The fortran_parser and fortran_lexer files implement respectively the parser and lexer for the language. However, these files are not mandatory. Any kind of parser may be used, as long as it produces the yaCF Intermediate Representation. See the Intermediate Representation section for further information.

Currently, the parsers implemented in yaCF are written following the structure of the pycparser project. If you want to follow this structure, you can use the tool _ast_gen.py in the Frontend directory to create the Python classes for the Intermediate Representation, reading the token list from the _fortran_ast.yaml file.

Details of the language definitions already implemented can be found in the documentation of the C and OpenMP modules.

Frontend languages

The C and Omp modules implement the parsing of these languages.

The C parser has been inherited from the pycparser project. Some modifications have been made in order to adapt it to the purpose of the yaCF project.

New languages will be added as modules inside the Frontend module.

Parsing a file

The file Parse from the Frontend module contains the functions required to parse a file, returning the Intermediate Representation.

The main method is the parse_source function:

Passing a source to this function will produce an AST, composed by Frontend.IRNode.IRNode. .. (XXX IRNode está ahora en Common. Debe ser Frontend.Common.IRNode.IRNode) However, this AST is not the Intermediate Representation. It needs to be converted, using the method transform in the Frontend.InternalRepr.AstToIR to get the additional information needed in the compiler. See the Intermediate Representation section for detailed information.

Intermediate Representation

Note

The correct term is not Internal Representation, but Intermediate Representation. Expect a name change of the class in following versions.

The Intermediate Representation (IR) of a compiler is the set of data structures used to represent language specific entities in a machine-readable format. As the compiler analyses the code, this IR is modified, and additional ones might be created, while the compiler increases its knowledge of the original source, or modifies the program to generate the destination code.

Currently, yaCF is intented to be a tool to construct High-Level source to source code transformations, thus, it does not have Low-Level capabilities inside.

In yaCF, the base structure of the IR is the Abstract Syntax Tree (AST). It is a tree representation of the abstract syntactic structure of source code written in a programming language. Each node of the tree denotes a construct occurring in the source code.

The syntax is abstract in the sense that it does not represent every detail that appears in the real syntax. For instance, grouping parentheses are implicit in the tree structure, and a syntactic construct such as an if-condition-then expression may be denoted by a single node with two branches (one for the condition and another for the expression).

This makes abstract syntax trees different from concrete syntax trees, traditionally called parse trees, which are often built by a parser as part of the source code translation and compiling process (despite a perhaps unintuitive naming). Once built, additional information is added to the AST by subsequent processing, e.g., semantic analysis.

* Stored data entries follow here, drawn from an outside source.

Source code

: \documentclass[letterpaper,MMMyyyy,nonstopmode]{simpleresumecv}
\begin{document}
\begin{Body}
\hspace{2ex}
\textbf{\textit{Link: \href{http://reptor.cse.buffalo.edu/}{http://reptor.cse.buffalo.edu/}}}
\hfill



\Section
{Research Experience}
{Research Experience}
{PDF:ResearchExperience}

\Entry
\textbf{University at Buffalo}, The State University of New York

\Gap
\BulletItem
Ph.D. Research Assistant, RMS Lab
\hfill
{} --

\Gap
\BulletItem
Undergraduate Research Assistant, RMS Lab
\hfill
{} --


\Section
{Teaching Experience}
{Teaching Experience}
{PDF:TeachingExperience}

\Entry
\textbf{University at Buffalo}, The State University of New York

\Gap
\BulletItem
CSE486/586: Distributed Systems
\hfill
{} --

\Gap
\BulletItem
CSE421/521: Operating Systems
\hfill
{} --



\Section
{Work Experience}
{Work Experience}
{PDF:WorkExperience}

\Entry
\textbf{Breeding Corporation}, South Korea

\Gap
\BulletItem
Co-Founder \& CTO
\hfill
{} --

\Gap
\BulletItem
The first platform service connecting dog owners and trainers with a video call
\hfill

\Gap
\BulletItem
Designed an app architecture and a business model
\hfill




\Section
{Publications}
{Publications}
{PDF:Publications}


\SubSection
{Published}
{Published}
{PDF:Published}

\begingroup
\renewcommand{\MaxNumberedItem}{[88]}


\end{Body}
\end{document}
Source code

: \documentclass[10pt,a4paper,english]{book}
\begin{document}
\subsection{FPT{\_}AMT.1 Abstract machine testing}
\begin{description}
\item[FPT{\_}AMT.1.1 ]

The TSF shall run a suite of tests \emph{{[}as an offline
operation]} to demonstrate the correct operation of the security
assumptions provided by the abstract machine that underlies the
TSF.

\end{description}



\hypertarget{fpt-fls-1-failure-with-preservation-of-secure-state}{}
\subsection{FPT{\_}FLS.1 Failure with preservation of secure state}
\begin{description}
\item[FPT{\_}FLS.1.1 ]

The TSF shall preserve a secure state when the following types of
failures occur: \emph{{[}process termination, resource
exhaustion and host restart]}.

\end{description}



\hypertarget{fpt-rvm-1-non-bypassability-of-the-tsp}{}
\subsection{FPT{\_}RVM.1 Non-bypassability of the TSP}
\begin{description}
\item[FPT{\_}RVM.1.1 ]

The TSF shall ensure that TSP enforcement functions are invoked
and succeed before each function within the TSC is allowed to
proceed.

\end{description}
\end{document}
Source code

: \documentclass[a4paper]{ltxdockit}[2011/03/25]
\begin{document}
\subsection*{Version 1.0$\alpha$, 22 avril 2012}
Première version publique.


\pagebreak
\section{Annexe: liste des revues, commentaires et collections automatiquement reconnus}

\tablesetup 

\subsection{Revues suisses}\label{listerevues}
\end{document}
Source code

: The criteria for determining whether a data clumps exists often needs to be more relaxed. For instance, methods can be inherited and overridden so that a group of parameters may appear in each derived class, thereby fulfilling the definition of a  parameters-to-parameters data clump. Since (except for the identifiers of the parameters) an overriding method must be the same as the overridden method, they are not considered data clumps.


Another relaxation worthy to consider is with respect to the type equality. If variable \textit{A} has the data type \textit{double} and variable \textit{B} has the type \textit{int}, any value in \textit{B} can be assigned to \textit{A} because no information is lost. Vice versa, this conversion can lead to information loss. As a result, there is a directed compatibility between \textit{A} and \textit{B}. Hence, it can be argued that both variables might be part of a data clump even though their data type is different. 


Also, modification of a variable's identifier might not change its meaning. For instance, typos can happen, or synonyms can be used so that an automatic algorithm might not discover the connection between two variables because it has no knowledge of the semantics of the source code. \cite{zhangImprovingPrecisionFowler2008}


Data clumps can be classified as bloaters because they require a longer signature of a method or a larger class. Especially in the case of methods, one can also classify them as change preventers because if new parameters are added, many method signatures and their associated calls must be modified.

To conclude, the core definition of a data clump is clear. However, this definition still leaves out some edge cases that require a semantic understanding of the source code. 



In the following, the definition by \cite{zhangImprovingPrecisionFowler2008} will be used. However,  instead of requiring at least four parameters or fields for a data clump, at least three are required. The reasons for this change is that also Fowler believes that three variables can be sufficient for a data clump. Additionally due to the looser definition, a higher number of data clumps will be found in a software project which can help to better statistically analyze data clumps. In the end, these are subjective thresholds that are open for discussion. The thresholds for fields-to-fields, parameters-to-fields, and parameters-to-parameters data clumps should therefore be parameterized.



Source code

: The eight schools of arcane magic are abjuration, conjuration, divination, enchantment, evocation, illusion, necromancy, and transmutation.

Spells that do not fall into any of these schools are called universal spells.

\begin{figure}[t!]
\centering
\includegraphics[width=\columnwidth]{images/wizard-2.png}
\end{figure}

yaCF uses multilevel ASTs as IR. This means that during some translation operations, the AST is annotated with additional information. This annotation is represented in the structure with additional attributes to the node object. This is possible under Python by ussing the setattr() function.

[IR-0] Base AST

The base structure of the yaCF IR is an abstract node, defined at the class Frontend.IRNode.IRNode. A node represents some construction of the code, e.g, there is a For node in the C parser, representing the For statement of the C language.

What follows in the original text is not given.